After that, I’m inside a small cement room with a metal table lookin’ into a mirror on the wall in front of me.  I can see myself, and a door behind me.  My head’s still poundin’ bad and I figure they must’a drugged me a couple’a times ‘cause most everything is fuzzy about how I got here.  Lookin’ in the mirror I’m wearin’ work clothes, but not mine, gray shirt and jeans, kind’a baggy.  I don’t remember puttin’m on – but then I do, sorta like a dream.

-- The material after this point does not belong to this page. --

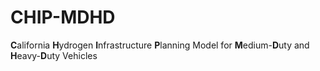 # CHIP-MDHD
**C**alifornia **H**ydrogen **I**nfrastructure **P**lanning Model
for **M**edium-**D**uty and **H**eavy-**D**uty Vehicles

I can hear people talkin’ outside the door.  They get all quite jus’ when the door opens and this guy walks in – creepy like them robots that busted my apartment door down.  Lookin’ at me funny, it’s like he’s got two or three ideas in the back of his head and can’t decide where to start – skinny guy in a black suit with black hair greased straight back cut all fancy like how he looks is a big deal.  So I figure he ain’t the boss ‘cause most bosses ain’t that edgy and worried about how they look.

I’m thinkin’ ‘bout all this when the robot guy slaps a red folder on the table right in front of me real dramatic-like – sorta like he’s been practicin’ for days and now he’s gettin’ the chance to do it for real.  Then he drags up a metal chair, scrapin’ it on the floor, sits across from me and leans in with bad breath.  If I was mean, I could’a bit his nose off.  That’s how close he’s leanin’ in.

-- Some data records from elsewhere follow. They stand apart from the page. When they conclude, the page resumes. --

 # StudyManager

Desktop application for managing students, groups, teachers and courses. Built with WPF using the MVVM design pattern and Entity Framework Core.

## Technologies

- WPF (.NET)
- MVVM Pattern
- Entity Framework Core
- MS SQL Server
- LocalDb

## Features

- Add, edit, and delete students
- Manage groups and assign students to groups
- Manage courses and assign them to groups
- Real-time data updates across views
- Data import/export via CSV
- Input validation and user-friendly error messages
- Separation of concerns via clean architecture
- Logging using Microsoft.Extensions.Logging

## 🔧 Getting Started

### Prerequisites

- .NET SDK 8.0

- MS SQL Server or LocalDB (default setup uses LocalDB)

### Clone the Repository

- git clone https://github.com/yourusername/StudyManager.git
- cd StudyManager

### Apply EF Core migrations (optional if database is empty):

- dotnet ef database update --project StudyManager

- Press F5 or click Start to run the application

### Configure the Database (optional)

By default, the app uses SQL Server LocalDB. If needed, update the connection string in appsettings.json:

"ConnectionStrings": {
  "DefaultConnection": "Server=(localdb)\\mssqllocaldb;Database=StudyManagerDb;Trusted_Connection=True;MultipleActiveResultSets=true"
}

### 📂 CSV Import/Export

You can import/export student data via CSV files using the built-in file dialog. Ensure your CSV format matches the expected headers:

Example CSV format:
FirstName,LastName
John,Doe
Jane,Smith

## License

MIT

By now I see that I’m in the same sort’a metal chair, except I’m cuffed to mine, so I ain’t goin’ nowhere in a hurry ‘less I want to be draggin’ this chair along for the ride.  I was in the service and I remember the drill sergeant jus’ starin’ and sayin’ nothin’ at all.  So, I sit there starin’ straight back at this robot, sayin’ nothing,’ eyeball-to-eyeball, nose-to-nose.  Finally I figure all this starin’ ain’t worth the trouble and ask him why I’m in  here – and the guy laughs – jus’ laughs like I’m jokin’ – like it’s the funniest thing he’s heard in ages.  And he keeps on laughin’ right out the door with that red folder tucked under his armpit.

That’s when I figure this ain’t gonna be over anytime soon.